Task details: All of the records below need to be copied exactly.

Source texts of formatted documents:
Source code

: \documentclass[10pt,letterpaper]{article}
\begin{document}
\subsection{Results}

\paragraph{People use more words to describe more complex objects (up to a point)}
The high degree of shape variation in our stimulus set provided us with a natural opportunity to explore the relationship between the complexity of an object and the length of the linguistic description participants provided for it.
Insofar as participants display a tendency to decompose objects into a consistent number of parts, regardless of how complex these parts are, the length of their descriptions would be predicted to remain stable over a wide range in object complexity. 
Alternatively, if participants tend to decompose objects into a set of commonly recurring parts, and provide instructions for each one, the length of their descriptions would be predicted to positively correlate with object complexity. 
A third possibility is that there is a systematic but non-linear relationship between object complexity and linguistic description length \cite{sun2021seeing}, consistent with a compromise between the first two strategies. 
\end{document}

Result:
Source code

: \documentclass[10pt,letterpaper]{article}
\begin{document}
\subsection{Results}

\paragraph{People use more words to describe more complex objects (up to a point)}
The high degree of shape variation in our stimulus set provided us with a natural opportunity to explore the relationship between the complexity of an object and the length of the linguistic description participants provided for it.
Insofar as participants display a tendency to decompose objects into a consistent number of parts, regardless of how complex these parts are, the length of their descriptions would be predicted to remain stable over a wide range in object complexity. 
Alternatively, if participants tend to decompose objects into a set of commonly recurring parts, and provide instructions for each one, the length of their descriptions would be predicted to positively correlate with object complexity. 
A third possibility is that there is a systematic but non-linear relationship between object complexity and linguistic description length \cite{sun2021seeing}, consistent with a compromise between the first two strategies. 
\end{document}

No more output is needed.